久しぶりに来たアンティーク店の前で、ドアノブに手を乗せたりやっぱりそれから手を離したり、私は、中に入るだけなのに緊張してしまう。
すると、内側からそれは開かれる。
レオくんの姿が、私の前に現れる。
「玲奈さん」
久々のその声に、緊張が解れる。
「こんにちは」
「そんな寒いところにいないで、中に入って」
「はい」
お店の中には、この前来た時にはなかったクリスマス仕様のものがあって、それはこの空間を特別なものにさせる。

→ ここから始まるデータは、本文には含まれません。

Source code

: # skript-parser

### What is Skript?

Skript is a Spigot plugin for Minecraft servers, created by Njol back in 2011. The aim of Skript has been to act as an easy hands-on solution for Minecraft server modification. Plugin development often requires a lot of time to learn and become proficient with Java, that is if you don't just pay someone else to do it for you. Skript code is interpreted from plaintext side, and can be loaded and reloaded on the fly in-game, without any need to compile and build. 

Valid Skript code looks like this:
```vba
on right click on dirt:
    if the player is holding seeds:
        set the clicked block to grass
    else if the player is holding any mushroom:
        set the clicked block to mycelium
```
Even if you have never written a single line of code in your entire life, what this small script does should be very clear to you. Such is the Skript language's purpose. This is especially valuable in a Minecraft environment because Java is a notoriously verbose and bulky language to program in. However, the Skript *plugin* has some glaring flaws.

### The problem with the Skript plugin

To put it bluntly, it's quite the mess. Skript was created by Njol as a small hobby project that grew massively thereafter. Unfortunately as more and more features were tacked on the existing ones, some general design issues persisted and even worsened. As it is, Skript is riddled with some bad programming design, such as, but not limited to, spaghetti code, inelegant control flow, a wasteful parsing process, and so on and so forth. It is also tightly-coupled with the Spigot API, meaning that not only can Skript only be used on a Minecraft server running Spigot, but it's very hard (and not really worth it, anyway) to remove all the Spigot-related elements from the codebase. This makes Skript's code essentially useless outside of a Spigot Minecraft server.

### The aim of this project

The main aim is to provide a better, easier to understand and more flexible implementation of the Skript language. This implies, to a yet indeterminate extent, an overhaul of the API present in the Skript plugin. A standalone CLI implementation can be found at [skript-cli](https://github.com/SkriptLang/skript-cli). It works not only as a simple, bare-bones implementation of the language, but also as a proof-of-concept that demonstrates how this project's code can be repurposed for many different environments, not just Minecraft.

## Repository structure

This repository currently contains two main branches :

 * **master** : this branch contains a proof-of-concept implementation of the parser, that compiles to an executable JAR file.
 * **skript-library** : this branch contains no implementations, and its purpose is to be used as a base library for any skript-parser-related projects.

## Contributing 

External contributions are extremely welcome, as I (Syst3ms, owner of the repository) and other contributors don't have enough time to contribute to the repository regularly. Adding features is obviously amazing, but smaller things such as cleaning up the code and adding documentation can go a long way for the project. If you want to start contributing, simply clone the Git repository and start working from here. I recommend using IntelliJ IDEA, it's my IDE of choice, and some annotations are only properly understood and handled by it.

そのアンティークに魅入ってしまい、暫く静寂が続いた。
「あ、あの」
ようやくそれから目を離すと、レオくんの方を見る。
「久しぶり、です」
「うん、そうだね」
「レオくんは、元気だった?」
「うん、最近は課題に追われてて少し大変だけど。玲奈さんもいろいろ大変そうだね」
「せっかくコンクールに出るならやっぱり上位狙いたいと思って」
レオくんとの会話は、やっぱり他の人のとは全然違う。
「うん、いい心意気」
話すたびに、私はそれを感じてしまう。
寒い日のホットコーヒーのように身体だけではなく心まで温かさが染みて、ふわふわのマフラーの様にふわっと包んでくれる感じがして、やっぱり私は誰よりもレオくんが好き。
「レオくん……私頑張るね。だから…………レオくんも頑張ってね」
「うん、ありがとう。応援してるよ」
たったその一言だけで、何日も、何十日も頑張ることが出来る。